The results beat Wall Street expectations, and its shares rose almost 4 percent in morning trading Thursday.
"Our sales momentum continued to build in the third quarter, and our costs were well controlled," Chairman, President and CEO Steve Burd said in a statement.
The operator of Von's, Dominicks, Safeway and other grocery chains also reaffirmed its full-year earnings forecast and guidance for revenue at stores open at least a year.
The Pleasanton, Calif., company reported net income of $130.2 million, or 38 cents per share, for the period ended Sept. 10. That's up from $122.8 million, or 33 cents per share, a year ago.

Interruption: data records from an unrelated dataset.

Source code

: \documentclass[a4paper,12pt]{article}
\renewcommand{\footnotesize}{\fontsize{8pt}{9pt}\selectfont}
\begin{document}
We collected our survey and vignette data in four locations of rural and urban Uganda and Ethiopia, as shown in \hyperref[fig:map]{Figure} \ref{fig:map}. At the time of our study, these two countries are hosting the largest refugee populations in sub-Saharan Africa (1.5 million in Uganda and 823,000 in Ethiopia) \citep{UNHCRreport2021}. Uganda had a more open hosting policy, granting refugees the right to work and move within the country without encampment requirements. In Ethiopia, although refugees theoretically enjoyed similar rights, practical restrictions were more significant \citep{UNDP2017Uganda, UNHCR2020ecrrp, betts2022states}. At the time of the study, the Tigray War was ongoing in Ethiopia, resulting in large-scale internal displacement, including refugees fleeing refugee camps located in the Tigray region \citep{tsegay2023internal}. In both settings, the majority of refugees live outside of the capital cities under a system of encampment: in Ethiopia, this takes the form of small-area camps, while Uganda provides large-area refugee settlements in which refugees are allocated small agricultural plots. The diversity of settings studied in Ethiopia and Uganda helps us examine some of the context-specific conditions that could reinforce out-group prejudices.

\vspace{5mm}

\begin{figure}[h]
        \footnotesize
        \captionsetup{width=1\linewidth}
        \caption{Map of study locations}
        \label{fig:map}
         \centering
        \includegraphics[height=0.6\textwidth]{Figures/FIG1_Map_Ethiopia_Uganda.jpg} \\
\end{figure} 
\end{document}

Revenue climbed 7 percent to $10.06 billion from $9.4 billion on increased fuel sales, an uptick in a key revenue metric, a higher Canadian exchange rate and a change in reporting gift card commissions.

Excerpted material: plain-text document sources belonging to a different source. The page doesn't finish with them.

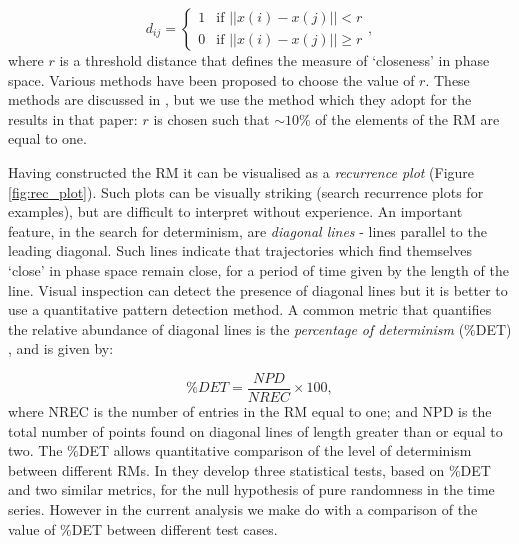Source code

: \begin{equation}
d_{ij} = \begin{cases} 1 &\mbox{if } ||x(i)-x(j)||<r \\
0 & \mbox{if } ||x(i)-x(j)|| \geq r \end{cases},
\label{eq:rm}
\end{equation}
%
where $r$ is a threshold distance that defines the measure of `closeness' in phase space. Various methods have been proposed to choose the value of $r$. These methods are discussed in \cite{aparicio2008detecting}, but we use the method which they adopt for the results in that paper: $r$ is chosen such that $\sim 10\%$ of the elements of the RM are equal to one.

Having constructed the RM it can be visualised as a \emph{recurrence plot} (Figure \ref{fig:rec_plot}). Such plots can be visually striking (search recurrence plots for examples), but are difficult to interpret without experience. An important feature, in the search for determinism, are \emph{diagonal lines} - lines parallel to the leading diagonal. Such lines indicate that trajectories which find themselves `close' in phase space remain close, for a period of time given by the length of the line. Visual inspection can detect the presence of diagonal lines but it is better to use a quantitative pattern detection method. A common metric that quantifies the relative abundance of diagonal lines is the \emph{percentage of determinism} ($\%$DET) \cite{aparicio2008detecting,marwan2007recurrence}, and is given by:

\begin{equation}
\%DET = \frac{NPD}{NREC} \times 100,
\label{eq:pd}
\end{equation}
%
where NREC is the number of entries in the RM equal to one; and NPD is the total number of points found on diagonal lines of length greater than or equal to two. The $\%$DET allows quantitative comparison of the level of determinism between different RMs. In \cite{aparicio2008detecting} they develop three statistical tests, based on $\%$DET and two similar metrics, for the null hypothesis of pure randomness in the time series. However in the current analysis we make do with a comparison of the value of $\%$DET between different test cases.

Revenue at stores open at least a year increased 1.5 percent, when excluding fuel.
This figure is a key gauge of a retailer's health because it excludes results from stores recently opened or closed.
The results topped analysts' average expectations for earnings of 35 cents per share on revenue of $9.85 billion, according to a survey by FactSet.
Safeway's stock rose 68 cents, or 3.8 percent, to $18.65 in morning trading. The shares have traded in a range of $15.93 to $25.43 over the past year.
Safeway still expects full-year earnings between $1.45 and $1.65 per share and revenue at stores open at least a year to be up about 1 percent when removing fuel.
Analysts predict full-year earnings of $1.66 per share.
Safeway runs 1,681 stores in the United States and Canada.